*** Opening of Input for this task ***
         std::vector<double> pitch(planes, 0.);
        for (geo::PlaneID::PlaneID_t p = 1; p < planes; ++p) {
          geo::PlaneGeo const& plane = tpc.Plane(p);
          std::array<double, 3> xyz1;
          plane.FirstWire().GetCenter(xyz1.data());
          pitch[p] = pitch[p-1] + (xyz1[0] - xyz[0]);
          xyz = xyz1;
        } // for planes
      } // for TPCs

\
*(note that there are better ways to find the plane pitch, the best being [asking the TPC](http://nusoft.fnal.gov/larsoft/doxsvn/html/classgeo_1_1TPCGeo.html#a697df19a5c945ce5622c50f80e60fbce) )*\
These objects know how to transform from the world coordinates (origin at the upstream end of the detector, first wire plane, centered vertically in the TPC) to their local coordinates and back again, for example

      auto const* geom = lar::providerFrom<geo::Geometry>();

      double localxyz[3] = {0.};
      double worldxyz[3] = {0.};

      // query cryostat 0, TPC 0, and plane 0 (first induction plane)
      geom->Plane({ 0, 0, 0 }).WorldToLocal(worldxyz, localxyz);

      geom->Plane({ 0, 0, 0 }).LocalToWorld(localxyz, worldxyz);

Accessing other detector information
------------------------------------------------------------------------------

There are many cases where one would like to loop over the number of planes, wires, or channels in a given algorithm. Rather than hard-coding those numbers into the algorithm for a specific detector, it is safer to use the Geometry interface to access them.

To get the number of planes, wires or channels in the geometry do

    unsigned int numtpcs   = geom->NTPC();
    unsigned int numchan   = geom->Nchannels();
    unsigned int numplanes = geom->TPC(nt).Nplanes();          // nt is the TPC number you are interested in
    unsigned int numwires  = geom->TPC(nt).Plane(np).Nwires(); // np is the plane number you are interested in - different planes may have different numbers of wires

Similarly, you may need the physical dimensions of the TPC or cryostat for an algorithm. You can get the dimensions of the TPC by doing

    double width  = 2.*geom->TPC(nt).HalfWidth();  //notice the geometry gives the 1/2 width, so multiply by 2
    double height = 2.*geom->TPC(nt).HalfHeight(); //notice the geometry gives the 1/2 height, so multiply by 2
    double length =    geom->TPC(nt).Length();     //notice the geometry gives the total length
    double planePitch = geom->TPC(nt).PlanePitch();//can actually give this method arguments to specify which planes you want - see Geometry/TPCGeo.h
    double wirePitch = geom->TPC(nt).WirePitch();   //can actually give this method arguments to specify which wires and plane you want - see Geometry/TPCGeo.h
*** Close of Input for this task ***
Directions: All entries shown above should be duplicated without a single difference.

Exercise output:
         std::vector<double> pitch(planes, 0.);
        for (geo::PlaneID::PlaneID_t p = 1; p < planes; ++p) {
          geo::PlaneGeo const& plane = tpc.Plane(p);
          std::array<double, 3> xyz1;
          plane.FirstWire().GetCenter(xyz1.data());
          pitch[p] = pitch[p-1] + (xyz1[0] - xyz[0]);
          xyz = xyz1;
        } // for planes
      } // for TPCs

\
*(note that there are better ways to find the plane pitch, the best being [asking the TPC](http://nusoft.fnal.gov/larsoft/doxsvn/html/classgeo_1_1TPCGeo.html#a697df19a5c945ce5622c50f80e60fbce) )*\
These objects know how to transform from the world coordinates (origin at the upstream end of the detector, first wire plane, centered vertically in the TPC) to their local coordinates and back again, for example

      auto const* geom = lar::providerFrom<geo::Geometry>();

      double localxyz[3] = {0.};
      double worldxyz[3] = {0.};

      // query cryostat 0, TPC 0, and plane 0 (first induction plane)
      geom->Plane({ 0, 0, 0 }).WorldToLocal(worldxyz, localxyz);

      geom->Plane({ 0, 0, 0 }).LocalToWorld(localxyz, worldxyz);

Accessing other detector information
------------------------------------------------------------------------------

There are many cases where one would like to loop over the number of planes, wires, or channels in a given algorithm. Rather than hard-coding those numbers into the algorithm for a specific detector, it is safer to use the Geometry interface to access them.

To get the number of planes, wires or channels in the geometry do

    unsigned int numtpcs   = geom->NTPC();
    unsigned int numchan   = geom->Nchannels();
    unsigned int numplanes = geom->TPC(nt).Nplanes();          // nt is the TPC number you are interested in
    unsigned int numwires  = geom->TPC(nt).Plane(np).Nwires(); // np is the plane number you are interested in - different planes may have different numbers of wires

Similarly, you may need the physical dimensions of the TPC or cryostat for an algorithm. You can get the dimensions of the TPC by doing

    double width  = 2.*geom->TPC(nt).HalfWidth();  //notice the geometry gives the 1/2 width, so multiply by 2
    double height = 2.*geom->TPC(nt).HalfHeight(); //notice the geometry gives the 1/2 height, so multiply by 2
    double length =    geom->TPC(nt).Length();     //notice the geometry gives the total length
    double planePitch = geom->TPC(nt).PlanePitch();//can actually give this method arguments to specify which planes you want - see Geometry/TPCGeo.h
    double wirePitch = geom->TPC(nt).WirePitch();   //can actually give this method arguments to specify which wires and plane you want - see Geometry/TPCGeo.h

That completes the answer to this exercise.